# What needs to be done
The records are to be copied word for word, and the pictures dropped.

──────── The data ────────

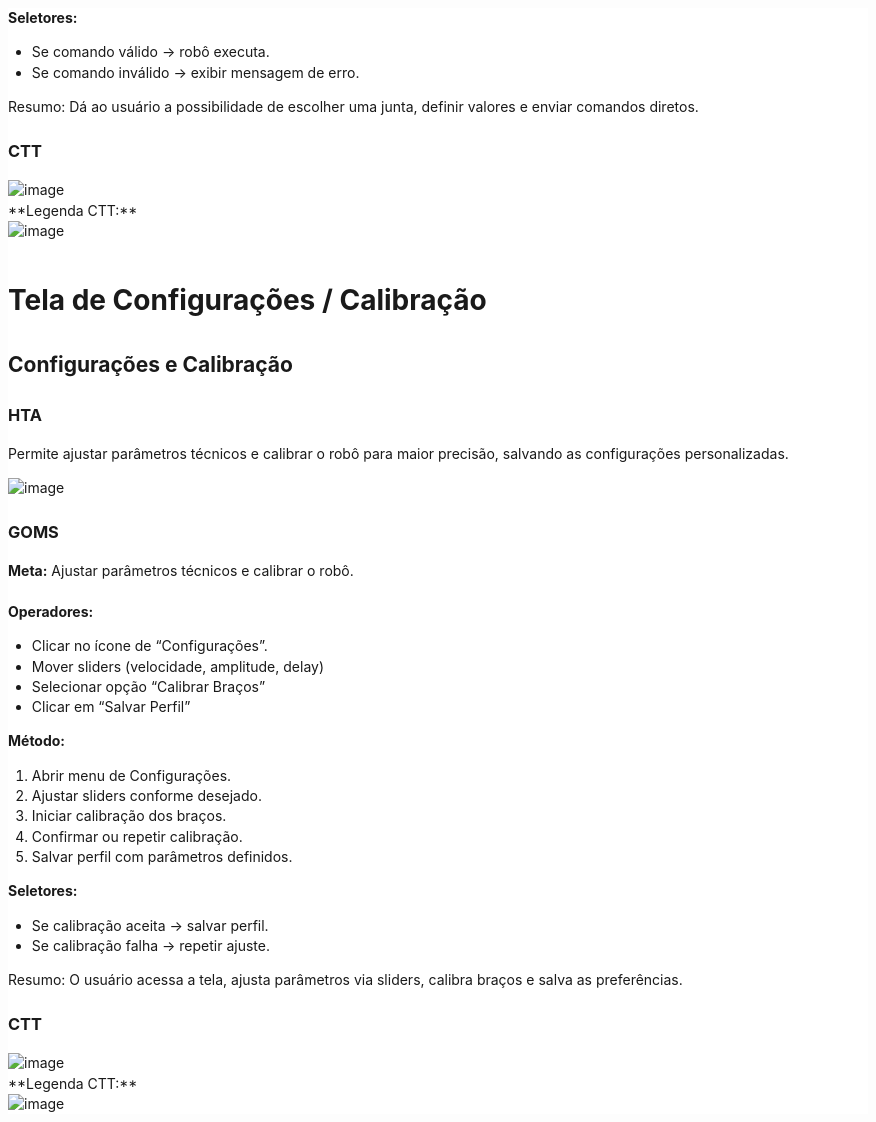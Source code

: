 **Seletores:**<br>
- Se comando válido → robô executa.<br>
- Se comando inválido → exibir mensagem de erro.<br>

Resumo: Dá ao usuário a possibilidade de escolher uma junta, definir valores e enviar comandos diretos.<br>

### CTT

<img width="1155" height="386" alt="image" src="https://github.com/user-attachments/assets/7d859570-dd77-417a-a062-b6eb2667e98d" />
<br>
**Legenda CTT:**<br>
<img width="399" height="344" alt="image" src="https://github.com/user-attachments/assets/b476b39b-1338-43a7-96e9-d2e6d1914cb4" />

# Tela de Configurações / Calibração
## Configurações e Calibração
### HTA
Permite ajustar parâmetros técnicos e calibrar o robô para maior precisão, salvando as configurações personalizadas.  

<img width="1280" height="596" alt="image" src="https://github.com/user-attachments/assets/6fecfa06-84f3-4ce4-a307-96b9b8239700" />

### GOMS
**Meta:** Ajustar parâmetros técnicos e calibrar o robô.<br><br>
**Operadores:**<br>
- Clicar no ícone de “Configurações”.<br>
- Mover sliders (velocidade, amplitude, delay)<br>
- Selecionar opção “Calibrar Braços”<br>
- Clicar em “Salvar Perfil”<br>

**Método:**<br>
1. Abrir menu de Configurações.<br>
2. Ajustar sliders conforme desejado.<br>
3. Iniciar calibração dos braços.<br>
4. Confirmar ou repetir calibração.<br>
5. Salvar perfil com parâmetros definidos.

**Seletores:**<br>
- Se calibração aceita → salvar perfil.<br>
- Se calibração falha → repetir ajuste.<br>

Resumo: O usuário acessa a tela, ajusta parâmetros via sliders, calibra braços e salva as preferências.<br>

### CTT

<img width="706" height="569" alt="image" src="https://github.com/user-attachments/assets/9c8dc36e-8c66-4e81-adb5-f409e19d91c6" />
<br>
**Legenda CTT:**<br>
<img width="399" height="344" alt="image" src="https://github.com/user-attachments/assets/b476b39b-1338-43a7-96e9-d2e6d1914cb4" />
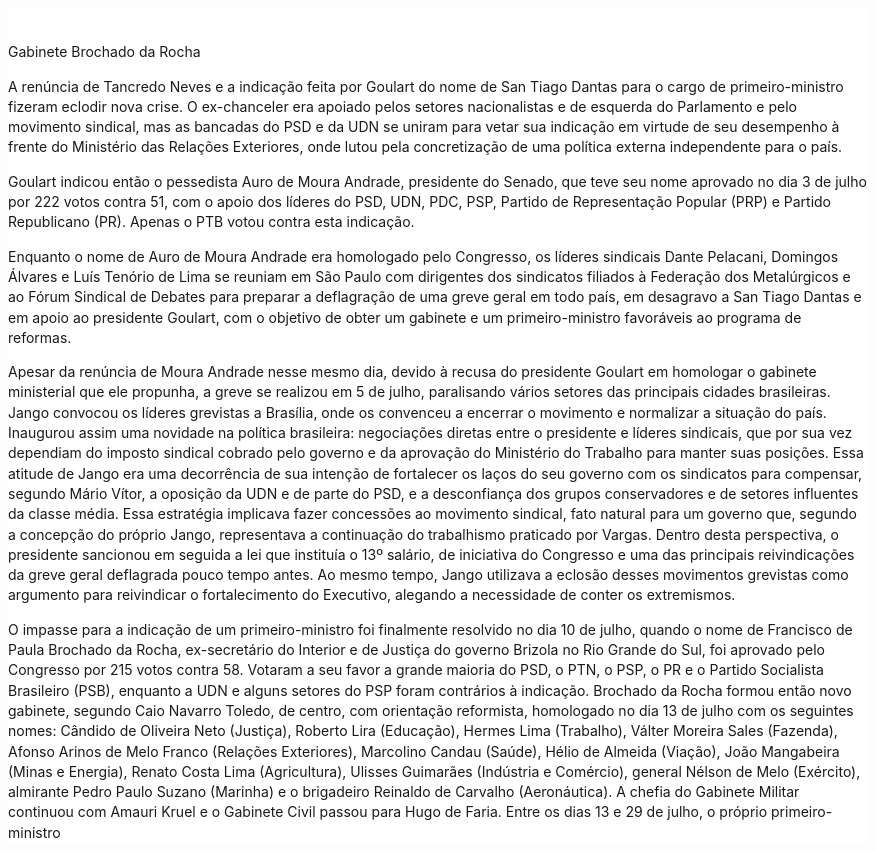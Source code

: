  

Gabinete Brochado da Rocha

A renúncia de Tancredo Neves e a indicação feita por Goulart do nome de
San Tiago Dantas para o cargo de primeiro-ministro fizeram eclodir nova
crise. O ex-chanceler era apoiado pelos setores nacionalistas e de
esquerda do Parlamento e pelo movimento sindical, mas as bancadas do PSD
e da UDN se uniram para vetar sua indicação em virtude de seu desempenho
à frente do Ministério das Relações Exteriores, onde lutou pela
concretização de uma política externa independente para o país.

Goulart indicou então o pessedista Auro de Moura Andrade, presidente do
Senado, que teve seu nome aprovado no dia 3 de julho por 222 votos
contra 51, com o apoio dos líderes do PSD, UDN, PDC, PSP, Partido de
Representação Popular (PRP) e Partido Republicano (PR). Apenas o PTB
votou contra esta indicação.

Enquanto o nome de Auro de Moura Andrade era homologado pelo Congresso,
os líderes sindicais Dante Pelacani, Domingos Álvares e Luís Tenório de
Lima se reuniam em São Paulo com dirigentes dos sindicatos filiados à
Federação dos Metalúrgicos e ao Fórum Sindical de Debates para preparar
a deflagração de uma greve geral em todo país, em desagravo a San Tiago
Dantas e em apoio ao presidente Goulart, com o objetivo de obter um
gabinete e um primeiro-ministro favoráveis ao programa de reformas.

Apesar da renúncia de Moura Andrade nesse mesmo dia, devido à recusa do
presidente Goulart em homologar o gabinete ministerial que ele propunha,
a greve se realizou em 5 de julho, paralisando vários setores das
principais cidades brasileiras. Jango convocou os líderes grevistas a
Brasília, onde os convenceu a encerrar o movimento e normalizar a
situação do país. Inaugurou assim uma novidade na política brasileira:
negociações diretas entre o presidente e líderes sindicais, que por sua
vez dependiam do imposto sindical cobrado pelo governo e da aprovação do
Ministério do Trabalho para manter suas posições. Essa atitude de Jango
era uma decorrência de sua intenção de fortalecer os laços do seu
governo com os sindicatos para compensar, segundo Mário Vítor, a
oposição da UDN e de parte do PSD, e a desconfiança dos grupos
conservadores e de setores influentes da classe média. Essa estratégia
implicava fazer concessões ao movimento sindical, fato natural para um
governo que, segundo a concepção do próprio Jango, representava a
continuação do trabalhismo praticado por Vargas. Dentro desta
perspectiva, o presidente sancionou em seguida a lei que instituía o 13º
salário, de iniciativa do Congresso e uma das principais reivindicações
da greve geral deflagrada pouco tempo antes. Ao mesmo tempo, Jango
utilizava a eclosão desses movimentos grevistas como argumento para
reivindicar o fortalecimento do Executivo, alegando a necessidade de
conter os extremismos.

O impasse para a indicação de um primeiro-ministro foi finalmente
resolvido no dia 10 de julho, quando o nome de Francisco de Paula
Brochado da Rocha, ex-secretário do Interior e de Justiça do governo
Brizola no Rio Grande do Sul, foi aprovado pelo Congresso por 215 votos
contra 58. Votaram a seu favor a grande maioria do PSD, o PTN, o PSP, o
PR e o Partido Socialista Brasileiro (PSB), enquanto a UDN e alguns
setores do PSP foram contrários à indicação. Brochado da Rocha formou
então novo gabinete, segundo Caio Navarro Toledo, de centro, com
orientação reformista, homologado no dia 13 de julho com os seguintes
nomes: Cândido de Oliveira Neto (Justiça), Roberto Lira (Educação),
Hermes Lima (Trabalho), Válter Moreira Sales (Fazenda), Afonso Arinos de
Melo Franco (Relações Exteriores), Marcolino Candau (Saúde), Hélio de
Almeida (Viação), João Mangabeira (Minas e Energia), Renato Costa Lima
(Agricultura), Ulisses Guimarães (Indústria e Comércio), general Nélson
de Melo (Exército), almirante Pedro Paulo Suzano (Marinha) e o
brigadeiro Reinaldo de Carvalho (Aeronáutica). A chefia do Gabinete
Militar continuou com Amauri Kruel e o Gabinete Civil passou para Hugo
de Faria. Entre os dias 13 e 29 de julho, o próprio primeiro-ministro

────────

# Problem solution
Source code

: **Seletores:**<br>
- Se comando válido → robô executa.<br>
- Se comando inválido → exibir mensagem de erro.<br>

Resumo: Dá ao usuário a possibilidade de escolher uma junta, definir valores e enviar comandos diretos.<br>

### CTT

<img width="1155" height="386" alt="image" src="https://github.com/user-attachments/assets/7d859570-dd77-417a-a062-b6eb2667e98d" />
<br>
**Legenda CTT:**<br>
<img width="399" height="344" alt="image" src="https://github.com/user-attachments/assets/b476b39b-1338-43a7-96e9-d2e6d1914cb4" />

# Tela de Configurações / Calibração
## Configurações e Calibração
### HTA
Permite ajustar parâmetros técnicos e calibrar o robô para maior precisão, salvando as configurações personalizadas.  

<img width="1280" height="596" alt="image" src="https://github.com/user-attachments/assets/6fecfa06-84f3-4ce4-a307-96b9b8239700" />

### GOMS
**Meta:** Ajustar parâmetros técnicos e calibrar o robô.<br><br>
**Operadores:**<br>
- Clicar no ícone de “Configurações”.<br>
- Mover sliders (velocidade, amplitude, delay)<br>
- Selecionar opção “Calibrar Braços”<br>
- Clicar em “Salvar Perfil”<br>

**Método:**<br>
1. Abrir menu de Configurações.<br>
2. Ajustar sliders conforme desejado.<br>
3. Iniciar calibração dos braços.<br>
4. Confirmar ou repetir calibração.<br>
5. Salvar perfil com parâmetros definidos.

**Seletores:**<br>
- Se calibração aceita → salvar perfil.<br>
- Se calibração falha → repetir ajuste.<br>

Resumo: O usuário acessa a tela, ajusta parâmetros via sliders, calibra braços e salva as preferências.<br>

### CTT

<img width="706" height="569" alt="image" src="https://github.com/user-attachments/assets/9c8dc36e-8c66-4e81-adb5-f409e19d91c6" />
<br>
**Legenda CTT:**<br>
<img width="399" height="344" alt="image" src="https://github.com/user-attachments/assets/b476b39b-1338-43a7-96e9-d2e6d1914cb4" />
Source code

:  

Gabinete Brochado da Rocha

A renúncia de Tancredo Neves e a indicação feita por Goulart do nome de
San Tiago Dantas para o cargo de primeiro-ministro fizeram eclodir nova
crise. O ex-chanceler era apoiado pelos setores nacionalistas e de
esquerda do Parlamento e pelo movimento sindical, mas as bancadas do PSD
e da UDN se uniram para vetar sua indicação em virtude de seu desempenho
à frente do Ministério das Relações Exteriores, onde lutou pela
concretização de uma política externa independente para o país.

Goulart indicou então o pessedista Auro de Moura Andrade, presidente do
Senado, que teve seu nome aprovado no dia 3 de julho por 222 votos
contra 51, com o apoio dos líderes do PSD, UDN, PDC, PSP, Partido de
Representação Popular (PRP) e Partido Republicano (PR). Apenas o PTB
votou contra esta indicação.

Enquanto o nome de Auro de Moura Andrade era homologado pelo Congresso,
os líderes sindicais Dante Pelacani, Domingos Álvares e Luís Tenório de
Lima se reuniam em São Paulo com dirigentes dos sindicatos filiados à
Federação dos Metalúrgicos e ao Fórum Sindical de Debates para preparar
a deflagração de uma greve geral em todo país, em desagravo a San Tiago
Dantas e em apoio ao presidente Goulart, com o objetivo de obter um
gabinete e um primeiro-ministro favoráveis ao programa de reformas.

Apesar da renúncia de Moura Andrade nesse mesmo dia, devido à recusa do
presidente Goulart em homologar o gabinete ministerial que ele propunha,
a greve se realizou em 5 de julho, paralisando vários setores das
principais cidades brasileiras. Jango convocou os líderes grevistas a
Brasília, onde os convenceu a encerrar o movimento e normalizar a
situação do país. Inaugurou assim uma novidade na política brasileira:
negociações diretas entre o presidente e líderes sindicais, que por sua
vez dependiam do imposto sindical cobrado pelo governo e da aprovação do
Ministério do Trabalho para manter suas posições. Essa atitude de Jango
era uma decorrência de sua intenção de fortalecer os laços do seu
governo com os sindicatos para compensar, segundo Mário Vítor, a
oposição da UDN e de parte do PSD, e a desconfiança dos grupos
conservadores e de setores influentes da classe média. Essa estratégia
implicava fazer concessões ao movimento sindical, fato natural para um
governo que, segundo a concepção do próprio Jango, representava a
continuação do trabalhismo praticado por Vargas. Dentro desta
perspectiva, o presidente sancionou em seguida a lei que instituía o 13º
salário, de iniciativa do Congresso e uma das principais reivindicações
da greve geral deflagrada pouco tempo antes. Ao mesmo tempo, Jango
utilizava a eclosão desses movimentos grevistas como argumento para
reivindicar o fortalecimento do Executivo, alegando a necessidade de
conter os extremismos.

O impasse para a indicação de um primeiro-ministro foi finalmente
resolvido no dia 10 de julho, quando o nome de Francisco de Paula
Brochado da Rocha, ex-secretário do Interior e de Justiça do governo
Brizola no Rio Grande do Sul, foi aprovado pelo Congresso por 215 votos
contra 58. Votaram a seu favor a grande maioria do PSD, o PTN, o PSP, o
PR e o Partido Socialista Brasileiro (PSB), enquanto a UDN e alguns
setores do PSP foram contrários à indicação. Brochado da Rocha formou
então novo gabinete, segundo Caio Navarro Toledo, de centro, com
orientação reformista, homologado no dia 13 de julho com os seguintes
nomes: Cândido de Oliveira Neto (Justiça), Roberto Lira (Educação),
Hermes Lima (Trabalho), Válter Moreira Sales (Fazenda), Afonso Arinos de
Melo Franco (Relações Exteriores), Marcolino Candau (Saúde), Hélio de
Almeida (Viação), João Mangabeira (Minas e Energia), Renato Costa Lima
(Agricultura), Ulisses Guimarães (Indústria e Comércio), general Nélson
de Melo (Exército), almirante Pedro Paulo Suzano (Marinha) e o
brigadeiro Reinaldo de Carvalho (Aeronáutica). A chefia do Gabinete
Militar continuou com Amauri Kruel e o Gabinete Civil passou para Hugo
de Faria. Entre os dias 13 e 29 de julho, o próprio primeiro-ministro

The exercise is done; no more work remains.